The house is a ~50 yrs old 2 story home with an unfinished basement.  Public Sanitary Sewer line to street in front of the house.  The problem is an intermittent sewer smell in the basement, most prevalent in the front of the house, near where the drain pipe from a 2nd floor shower penetrates the concrete slab floor and presumably joins the main that runs to the street.  When the smell is present, it can be overwhelming.  I don't recognize that it changes with any weather issue.

There are no obvious other signs - there is no water staining in the basement, specifically near where the drain pipe penetrates; the basement sink drains well; there has never been sewage water backing up into the basement floor drain.  The floor drain is 15 ft from the area with the worst smell and there is no smell there.

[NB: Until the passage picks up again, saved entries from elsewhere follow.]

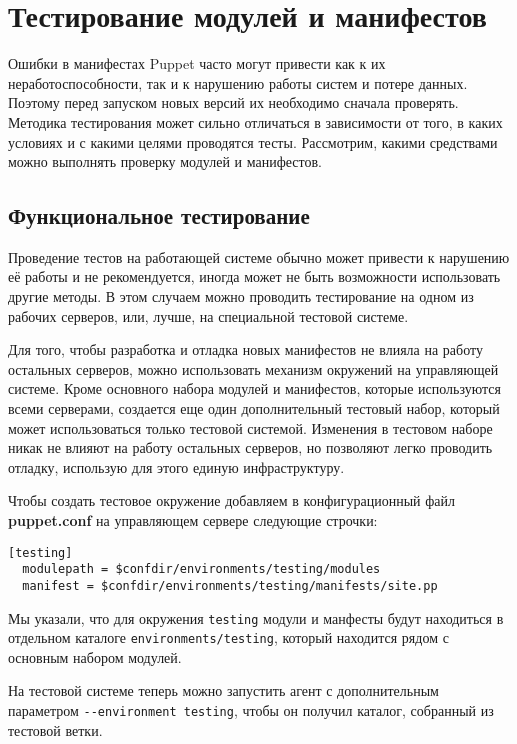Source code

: \chapter{Тестирование модулей и манифестов}

Ошибки в манифестах Puppet часто могут привести как к их неработоспособности, так и к нарушению работы систем и потере данных. Поэтому перед запуском новых версий их необходимо сначала проверять. Методика тестирования может сильно отличаться в зависимости от того, в каких условиях и с какими целями проводятся тесты. Рассмотрим, какими средствами можно выполнять проверку модулей и манифестов.

\section{Функциональное тестирование}

Проведение тестов на работающей системе обычно может привести к нарушению её работы и не рекомендуется, иногда может не быть возможности использовать другие методы. В этом случаем можно проводить тестирование на одном из рабочих серверов, или, лучше, на специальной тестовой системе.

Для того, чтобы разработка и отладка новых манифестов не влияла на работу остальных серверов, можно использовать механизм окружений на управляющей системе. Кроме основного набора модулей и манифестов, которые используются всеми серверами, создается еще один дополнительный тестовый набор, который может использоваться только тестовой системой. Изменения в тестовом наборе никак не влияют на работу остальных серверов, но позволяют легко проводить отладку, использую для этого единую инфраструктуру.

Чтобы создать тестовое окружение добавляем в конфигурационный файл \textbf{puppet.conf} на управляющем сервере следующие строчки:

\begin{verbatim}
[testing]
  modulepath = $confdir/environments/testing/modules
  manifest = $confdir/environments/testing/manifests/site.pp
\end{verbatim}

Мы указали, что для окружения \texttt{testing} модули и манфесты будут находиться в отдельном каталоге \texttt{environments/testing}, который находится рядом с основным набором модулей.

На тестовой системе теперь можно запустить агент с дополнительным параметром \texttt{-{}-environment testing}, чтобы он получил каталог, собранный из тестовой ветки.

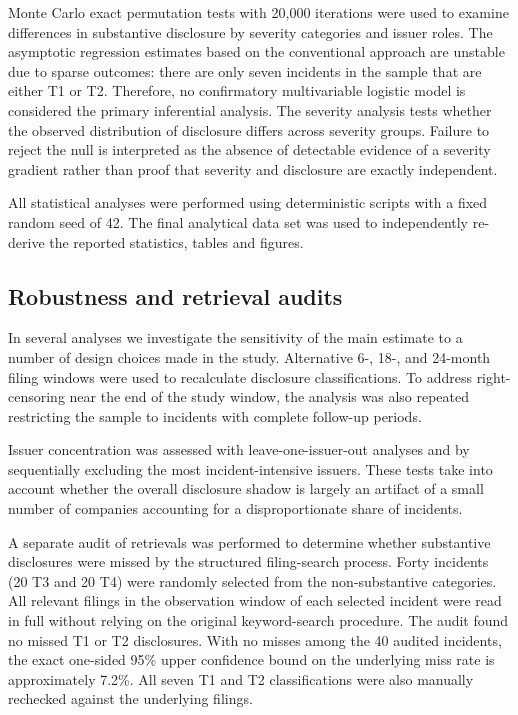 \documentclass[utf8]{FrontiersinHarvard}
\begin{document}
Monte Carlo exact permutation tests with 20,000 iterations were used to examine differences in substantive disclosure by severity categories and issuer roles. The asymptotic regression estimates based on the conventional approach are unstable due to sparse outcomes: there are only seven incidents in the sample that are either T1 or T2. Therefore, no confirmatory multivariable logistic model is considered the primary inferential analysis. The severity analysis tests whether the observed distribution of disclosure differs across severity groups. Failure to reject the null is interpreted as the absence of detectable evidence of a severity gradient rather than proof that severity and disclosure are exactly independent.

All statistical analyses were performed using deterministic scripts with a fixed random seed of 42. The final analytical data set was used to independently re-derive the reported statistics, tables and figures.

\subsection{Robustness and retrieval audits}
In several analyses we investigate the sensitivity of the main estimate to a number of design choices made in the study. Alternative 6-, 18-, and 24-month filing windows were used to recalculate disclosure classifications. To address right-censoring near the end of the study window, the analysis was also repeated restricting the sample to incidents with complete follow-up periods.

Issuer concentration was assessed with leave-one-issuer-out analyses and by sequentially excluding the most incident-intensive issuers. These tests take into account whether the overall disclosure shadow is largely an artifact of a small number of companies accounting for a disproportionate share of incidents.

A separate audit of retrievals was performed to determine whether substantive disclosures were missed by the structured filing-search process. Forty incidents (20 T3 and 20 T4) were randomly selected from the non-substantive categories. All relevant filings in the observation window of each selected incident were read in full without relying on the original keyword-search procedure. The audit found no missed T1 or T2 disclosures. With no misses among the 40 audited incidents, the exact one-sided 95\% upper confidence bound on the underlying miss rate is approximately 7.2\%. All seven T1 and T2 classifications were also manually rechecked against the underlying filings.
\end{document}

How should I go about addressing this?  I was thinking of getting a sewer line cleanout and a video of the inside of the pipe.  Is it worthwhile to examine the stack?  I don't think that it is the stack, since the sinks and toilets all drain well.


----------



## Snoonyb (Oct 29, 2016)

That area may also be an air circulation dead zone, where things naturally migrate too.

Today, drain lines, like floor drains must be "water primed", IE. kept wet, which prevents sewer gasses from migrating beyond the trap. 

However, assuming there is no trap, remove the grate and plug the drain (a rubber ball will work).

Make sure there is water in the sink trap.

If the odor persists, apply a urethane caulk where the shower drain penetrates the slab, making sure you bridge between the ABS/PVC and the slab, SIKAFLEX const. adhesive, carried by home desperado, is such a product.

Don't fool with the self leveling, that crap takes forever to firm up.


----------



## Mastercarpenty (Oct 30, 2016)

It could also be a leaking plumbing vent pipe or connection. "Sniffing" it out when the odor is barely present will usually take you right to the problem or at least to the area where it's at. If you locate the area but can't gain direct access use tubing or stacked straws to sniff through. Not the most pleasant method but it's cheap and effective. "Dead air" anywhere in a home isn't good so I'd also consider some added ventilation there too.
Phil


----------



## soparklion11 (Oct 30, 2016)

Thanks Phil and Snoony.  

I'll work on sniffing it out... I hadn't thought of the area in question being a dead zone, since it is at the base of the stairs and I think that just opening the door to the stairwell would generate some air movement there.

I considered sealing, but what is the likelihood that there is a leak on the other side of the wall that is generating the sewer smell?  The water trap is full.


----------



## Snoonyb (Oct 30, 2016)

At this point, everything is possible and it's a process of elimination.

Air movement can also be generated by changes in temperature and humidity, and without consistent disturbance stagnation will occur.


----------



## frodo (Oct 30, 2016)

is the p trap for the floor drain kept full of water ? 

one way to find out if it is the floor drain or not,  temp, plug the drain 
does the smelll stop ?  after it is plugged ?


----------



## nealtw (Oct 31, 2016)

You have checked for Nat gas leaks or poor draft at the furnace exhaust.


----------